No centenário do nascimento de Maria da Conceição Froes Gil Ferrão de Pimentel Teixeira (Coimbra, 1 de fevereiro de 1923 - Lisboa, 6 de junho de 1940), desde sempre conhecida como a Sãozinha da Abrigada, a publicação do livro ‘«Só n’Ele» confio - Biografia espiritual de São de Alenquer’ mostrou uma nova faceta desta jovem, que tem em curso o processo de canonização. “Os amigos e as amigas, sobretudo, vão ter um papel muito importante na vida dela. E aqui a novidade da biografia que escrevi: ao ir buscar as cartas às amigas, que eram desconhecidas até agora, vemos cartas de uma menina normal, uma rapariga normal, com um grupo de amigas, que planeia festas, que diz como iam contratar a música, etc. Ao mesmo tempo, vive tudo isto com um grande sentido de Deus, vive com o coração sempre com este desejo de ser fiel a Deus, de querer fazer a vontade de Deus. A São viveu aquilo que era o normal de uma rapariga da sua época; e, ao mesmo tempo, aquilo que é o normal de uma vida cristã profunda, séria e sobrenatural”, explica ao Jornal VOZ DA VERDADE o padre Ricardo Figueiredo, autor da obra publicada recentemente pela Paulus Editora.

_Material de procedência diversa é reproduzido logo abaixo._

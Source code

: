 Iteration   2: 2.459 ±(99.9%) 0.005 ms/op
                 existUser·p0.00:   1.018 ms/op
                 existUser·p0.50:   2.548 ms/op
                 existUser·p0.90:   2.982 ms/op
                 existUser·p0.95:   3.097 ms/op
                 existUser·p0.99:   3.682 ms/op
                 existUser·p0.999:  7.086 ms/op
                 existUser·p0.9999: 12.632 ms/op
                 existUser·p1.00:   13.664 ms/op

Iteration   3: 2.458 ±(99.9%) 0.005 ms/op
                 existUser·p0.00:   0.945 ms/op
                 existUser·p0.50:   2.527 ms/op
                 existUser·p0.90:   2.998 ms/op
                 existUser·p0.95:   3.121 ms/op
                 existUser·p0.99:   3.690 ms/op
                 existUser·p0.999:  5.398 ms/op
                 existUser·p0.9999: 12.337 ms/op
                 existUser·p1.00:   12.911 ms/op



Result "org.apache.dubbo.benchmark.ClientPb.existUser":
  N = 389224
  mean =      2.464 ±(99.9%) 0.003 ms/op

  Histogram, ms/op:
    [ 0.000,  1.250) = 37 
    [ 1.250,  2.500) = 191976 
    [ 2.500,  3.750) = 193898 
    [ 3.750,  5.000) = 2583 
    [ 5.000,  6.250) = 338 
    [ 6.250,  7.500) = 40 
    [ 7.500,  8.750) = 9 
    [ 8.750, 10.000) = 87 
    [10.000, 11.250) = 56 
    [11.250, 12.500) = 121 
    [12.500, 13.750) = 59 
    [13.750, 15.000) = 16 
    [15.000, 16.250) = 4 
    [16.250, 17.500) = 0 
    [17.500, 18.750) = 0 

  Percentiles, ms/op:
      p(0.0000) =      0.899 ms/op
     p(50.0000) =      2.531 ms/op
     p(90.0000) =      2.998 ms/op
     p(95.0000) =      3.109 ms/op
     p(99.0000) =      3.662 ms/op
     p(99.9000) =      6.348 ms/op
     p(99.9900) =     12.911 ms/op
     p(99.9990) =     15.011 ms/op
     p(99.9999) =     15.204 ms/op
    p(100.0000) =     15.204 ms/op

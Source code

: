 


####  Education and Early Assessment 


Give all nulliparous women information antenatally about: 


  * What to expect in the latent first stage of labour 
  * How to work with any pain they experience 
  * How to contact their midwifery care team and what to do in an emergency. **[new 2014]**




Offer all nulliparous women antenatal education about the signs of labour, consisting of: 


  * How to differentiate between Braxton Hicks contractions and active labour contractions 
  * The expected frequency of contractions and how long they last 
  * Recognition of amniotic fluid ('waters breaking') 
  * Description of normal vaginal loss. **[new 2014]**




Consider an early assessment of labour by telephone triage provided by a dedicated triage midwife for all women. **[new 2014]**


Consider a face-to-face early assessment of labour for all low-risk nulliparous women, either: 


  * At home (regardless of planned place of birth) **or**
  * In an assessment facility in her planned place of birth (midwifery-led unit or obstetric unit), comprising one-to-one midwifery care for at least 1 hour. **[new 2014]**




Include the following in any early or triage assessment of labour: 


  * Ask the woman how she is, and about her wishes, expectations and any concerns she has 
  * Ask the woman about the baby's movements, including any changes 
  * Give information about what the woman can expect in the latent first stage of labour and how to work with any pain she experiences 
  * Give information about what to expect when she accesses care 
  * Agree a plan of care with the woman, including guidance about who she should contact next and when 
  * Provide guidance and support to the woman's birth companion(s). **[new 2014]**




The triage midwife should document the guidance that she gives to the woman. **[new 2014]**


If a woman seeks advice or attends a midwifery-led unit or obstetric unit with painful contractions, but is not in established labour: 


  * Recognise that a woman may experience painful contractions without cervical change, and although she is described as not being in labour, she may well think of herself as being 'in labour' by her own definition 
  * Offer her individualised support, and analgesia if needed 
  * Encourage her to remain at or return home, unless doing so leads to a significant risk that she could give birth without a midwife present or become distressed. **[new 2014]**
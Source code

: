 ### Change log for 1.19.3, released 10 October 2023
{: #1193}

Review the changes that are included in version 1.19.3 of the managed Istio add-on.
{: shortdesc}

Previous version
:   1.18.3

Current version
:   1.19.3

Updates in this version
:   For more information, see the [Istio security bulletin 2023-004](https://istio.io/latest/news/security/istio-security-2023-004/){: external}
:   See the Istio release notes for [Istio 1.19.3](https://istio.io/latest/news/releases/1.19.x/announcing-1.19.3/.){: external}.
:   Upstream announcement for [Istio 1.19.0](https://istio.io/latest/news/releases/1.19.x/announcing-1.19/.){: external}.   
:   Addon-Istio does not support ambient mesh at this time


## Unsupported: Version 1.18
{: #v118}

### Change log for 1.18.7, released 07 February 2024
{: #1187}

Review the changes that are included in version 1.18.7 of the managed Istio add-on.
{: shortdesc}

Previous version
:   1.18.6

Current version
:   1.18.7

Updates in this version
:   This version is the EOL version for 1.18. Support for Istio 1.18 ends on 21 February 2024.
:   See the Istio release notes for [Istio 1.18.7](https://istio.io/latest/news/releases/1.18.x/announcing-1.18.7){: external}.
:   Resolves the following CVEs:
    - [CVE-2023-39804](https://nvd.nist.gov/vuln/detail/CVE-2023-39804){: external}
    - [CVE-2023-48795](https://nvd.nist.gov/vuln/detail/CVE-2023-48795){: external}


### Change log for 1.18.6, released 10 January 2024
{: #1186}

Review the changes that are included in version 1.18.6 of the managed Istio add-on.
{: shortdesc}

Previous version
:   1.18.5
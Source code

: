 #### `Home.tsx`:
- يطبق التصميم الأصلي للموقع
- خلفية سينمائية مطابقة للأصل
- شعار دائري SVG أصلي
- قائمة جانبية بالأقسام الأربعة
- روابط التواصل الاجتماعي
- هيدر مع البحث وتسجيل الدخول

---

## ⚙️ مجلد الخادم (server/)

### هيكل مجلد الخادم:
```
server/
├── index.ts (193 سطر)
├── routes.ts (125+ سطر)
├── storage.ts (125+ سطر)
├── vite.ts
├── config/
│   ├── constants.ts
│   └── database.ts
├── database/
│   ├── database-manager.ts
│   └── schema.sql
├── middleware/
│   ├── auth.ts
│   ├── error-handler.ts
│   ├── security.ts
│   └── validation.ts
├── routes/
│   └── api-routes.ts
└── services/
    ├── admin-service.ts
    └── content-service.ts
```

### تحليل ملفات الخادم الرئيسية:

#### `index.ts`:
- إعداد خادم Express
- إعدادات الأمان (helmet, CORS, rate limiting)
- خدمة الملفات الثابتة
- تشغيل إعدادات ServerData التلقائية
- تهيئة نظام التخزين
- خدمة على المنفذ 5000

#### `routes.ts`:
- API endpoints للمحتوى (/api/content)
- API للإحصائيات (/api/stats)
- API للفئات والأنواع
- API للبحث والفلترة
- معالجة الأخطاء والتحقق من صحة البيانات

Após a investigação que fez, o sacerdote não tem dúvidas sobre o verdadeiro “perfume de santidade” da vida de São. “Houve uma imagem e uma ideia da Sãozinha que foi passada até agora, muito fruto da época em que ela viveu, de alguém com uma vida cristã séria – e é verdade –, mas o que se procura agora demonstrar, e a biografia que escrevi foi muito nesse sentido, é que, ao mesmo tempo, vive uma vida normal. Muitas vezes, esta ‘vida normal’ não passava nas apresentações que se faziam da vida dela, até agora. Acho que esse é o grande perfume de santidade da vida dela. A São ter sido uma rapariga profundamente normal e, na sua normalidade, profundamente sobrenatural”, considera este sacerdote.

 

Doação aos outros

São de Alenquer foi uma jovem da alta sociedade portuguesa, que viveu pouco mais de 17 anos. “A São é uma filha do seu tempo. Estamos numa fase da história em que a Igreja estava a reconfigurar-se, depois daqueles anos da Primeira República em que houve a perseguição, e a São nasce neste ambiente que vemos até nos seus pais: a mãe era profundamente religiosa, de uma espiritualidade muito séria, muito testemunhal, muito dura, até; e o pai, nascido numa família católica, andou em colégios católicos, mas quando se formou em Medicina, em Coimbra, por altura da Implantação da República, bebeu aquilo que eram as ideias da época, a ideologia que defendia o cientismo, o cientismo ateu, e abandona a fé. Nos pais da São, duas pessoas da alta sociedade portuguesa, vemos aquilo que era a situação social e cultural do nosso país”, observa o padre Ricardo, destacando, contudo, o papel da mãe: “A São é muito marcada pela mãe, nesta opção por viver a vida católica com um sentido muito profundo do que era a fé, com as traquinices próprias de criança. Quando saía da Missa, por vezes dizia: ‘Se demorasse mais um bocado, já não conseguia estar quieta’. Gostava de rezar, ensinada pela mãe, e sempre com profundidade. Quando sentiu que o pai não vivia uma vida de fé, foi um grande sofrimento para aquela menina”.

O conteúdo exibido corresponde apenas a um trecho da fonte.